** EXERCISE DESCRIPTION **
In the records that follow, find each line with the word "started" and copy it.

** MATERIAL FOR THE TASK **
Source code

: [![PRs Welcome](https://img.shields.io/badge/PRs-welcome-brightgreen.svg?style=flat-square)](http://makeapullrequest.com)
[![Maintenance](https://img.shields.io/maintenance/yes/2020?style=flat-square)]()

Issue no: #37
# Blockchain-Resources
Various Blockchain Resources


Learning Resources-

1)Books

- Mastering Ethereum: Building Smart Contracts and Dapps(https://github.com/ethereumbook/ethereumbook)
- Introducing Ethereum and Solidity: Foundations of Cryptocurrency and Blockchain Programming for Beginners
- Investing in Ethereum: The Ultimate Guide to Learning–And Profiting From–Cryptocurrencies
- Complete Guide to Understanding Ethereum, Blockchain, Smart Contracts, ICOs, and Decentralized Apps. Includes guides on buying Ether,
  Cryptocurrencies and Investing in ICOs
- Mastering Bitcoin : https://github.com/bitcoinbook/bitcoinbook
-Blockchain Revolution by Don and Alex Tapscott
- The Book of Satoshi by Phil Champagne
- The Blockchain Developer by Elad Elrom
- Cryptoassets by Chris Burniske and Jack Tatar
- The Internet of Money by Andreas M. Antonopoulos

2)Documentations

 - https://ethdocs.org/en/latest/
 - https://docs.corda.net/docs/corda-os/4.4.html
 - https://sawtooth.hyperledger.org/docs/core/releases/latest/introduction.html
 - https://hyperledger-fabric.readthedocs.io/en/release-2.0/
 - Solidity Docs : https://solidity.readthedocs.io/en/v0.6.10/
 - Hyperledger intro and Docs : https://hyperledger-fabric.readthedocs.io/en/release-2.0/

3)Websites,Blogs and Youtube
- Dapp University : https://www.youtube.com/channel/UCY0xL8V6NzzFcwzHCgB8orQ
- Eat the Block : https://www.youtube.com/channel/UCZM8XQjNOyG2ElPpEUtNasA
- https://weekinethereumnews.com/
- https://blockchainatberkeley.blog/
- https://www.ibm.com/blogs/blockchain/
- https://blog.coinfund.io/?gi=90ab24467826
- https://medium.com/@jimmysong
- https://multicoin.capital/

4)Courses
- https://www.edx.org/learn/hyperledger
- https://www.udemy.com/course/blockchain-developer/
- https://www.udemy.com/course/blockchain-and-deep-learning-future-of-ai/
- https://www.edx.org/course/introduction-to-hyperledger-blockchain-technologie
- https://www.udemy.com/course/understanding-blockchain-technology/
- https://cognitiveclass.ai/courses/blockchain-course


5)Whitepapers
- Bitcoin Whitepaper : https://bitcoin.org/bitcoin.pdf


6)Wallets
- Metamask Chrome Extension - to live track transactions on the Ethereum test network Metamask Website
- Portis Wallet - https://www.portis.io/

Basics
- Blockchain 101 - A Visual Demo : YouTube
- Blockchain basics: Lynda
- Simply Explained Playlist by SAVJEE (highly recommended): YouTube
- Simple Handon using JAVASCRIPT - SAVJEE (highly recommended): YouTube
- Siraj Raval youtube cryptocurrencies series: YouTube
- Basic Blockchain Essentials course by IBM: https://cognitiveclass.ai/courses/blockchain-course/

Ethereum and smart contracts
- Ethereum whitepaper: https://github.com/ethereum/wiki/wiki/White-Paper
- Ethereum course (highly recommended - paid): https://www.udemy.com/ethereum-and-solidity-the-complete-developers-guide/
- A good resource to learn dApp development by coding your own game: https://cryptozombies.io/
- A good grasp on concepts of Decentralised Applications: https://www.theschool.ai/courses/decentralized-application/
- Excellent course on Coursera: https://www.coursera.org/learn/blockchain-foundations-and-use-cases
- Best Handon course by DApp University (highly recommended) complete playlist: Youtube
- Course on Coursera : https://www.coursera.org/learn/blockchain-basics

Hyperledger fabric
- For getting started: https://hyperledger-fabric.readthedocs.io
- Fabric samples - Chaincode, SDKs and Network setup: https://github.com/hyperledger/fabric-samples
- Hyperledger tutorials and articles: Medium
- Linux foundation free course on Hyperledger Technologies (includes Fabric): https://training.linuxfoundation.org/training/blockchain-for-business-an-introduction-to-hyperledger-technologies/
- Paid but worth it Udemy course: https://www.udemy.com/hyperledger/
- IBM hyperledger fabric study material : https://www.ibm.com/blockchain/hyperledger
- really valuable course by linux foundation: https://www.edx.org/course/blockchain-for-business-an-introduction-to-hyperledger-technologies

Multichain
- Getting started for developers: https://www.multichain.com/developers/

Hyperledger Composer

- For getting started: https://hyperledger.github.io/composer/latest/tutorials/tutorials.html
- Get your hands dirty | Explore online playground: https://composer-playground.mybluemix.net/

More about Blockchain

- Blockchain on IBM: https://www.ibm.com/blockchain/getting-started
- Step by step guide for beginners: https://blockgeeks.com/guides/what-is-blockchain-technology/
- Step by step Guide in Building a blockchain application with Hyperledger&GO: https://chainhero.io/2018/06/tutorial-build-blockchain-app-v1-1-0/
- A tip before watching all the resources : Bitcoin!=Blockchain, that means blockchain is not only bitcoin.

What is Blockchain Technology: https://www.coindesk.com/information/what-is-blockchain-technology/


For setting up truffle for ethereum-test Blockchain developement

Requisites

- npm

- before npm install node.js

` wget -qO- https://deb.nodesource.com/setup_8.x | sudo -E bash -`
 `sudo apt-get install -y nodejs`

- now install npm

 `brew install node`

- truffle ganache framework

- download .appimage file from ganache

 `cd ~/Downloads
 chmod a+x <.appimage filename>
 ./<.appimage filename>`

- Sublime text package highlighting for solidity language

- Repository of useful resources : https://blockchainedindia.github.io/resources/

** OUTPUT OF THE TASK **
- For getting started: https://hyperledger-fabric.readthedocs.io
- Getting started for developers: https://www.multichain.com/developers/
- For getting started: https://hyperledger.github.io/composer/latest/tutorials/tutorials.html
- Blockchain on IBM: https://www.ibm.com/blockchain/getting-started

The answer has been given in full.